Orca: The World is in Your Mind
Pith reviewed 2026-06-30 06:18 UTC · model grok-4.3
The pith
Orca learns a unified world latent space via next-state prediction from multimodal signals, enabling stronger readouts on text, image and action tasks.
A machine-rendered reading of the paper's core claim, the machinery that carries it, and where it could break.
Core claim
Orca learns a unified world latent space from multimodal world signals by centering on Next-State-Prediction modeling. Unconscious learning captures dense natural state transitions from continuous videos, while conscious learning models sparse meaningful state transitions using language-described events and VQA supervision. The resulting latent, exposed through lightweight modality-specific decoders with a frozen backbone, supports stronger readouts on text generation, image prediction, and embodied action generation than similar-sized specialized baselines.
What carries the argument
Next-State-Prediction modeling that unifies state-transition learning across video and language into a single latent space.
If this is right
- A stronger pre-trained world latent directly improves downstream performance on text generation, image prediction, and embodied action generation.

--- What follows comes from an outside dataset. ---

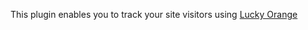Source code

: This plugin enables you to track your site visitors using <a href='https://www.luckyorange.com/'>Lucky Orange</a>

- Freezing the backbone after large-scale pre-training and training only lightweight decoders is sufficient to expose the latent's utility across modalities.
- The combination of unconscious video-based and conscious language-based pre-training produces a latent that scales to multiple readout tasks.
- Outperformance over similar-sized specialized baselines holds when the same frozen backbone serves all three domains.
Where Pith is reading between the lines
- If the latent encodes general state transitions, adding a new decoder could enable readouts for modalities such as audio without retraining the core model.
- Direct comparison of internal representations between Orca and task-specific models could isolate which world-state features arise only from the unified objective.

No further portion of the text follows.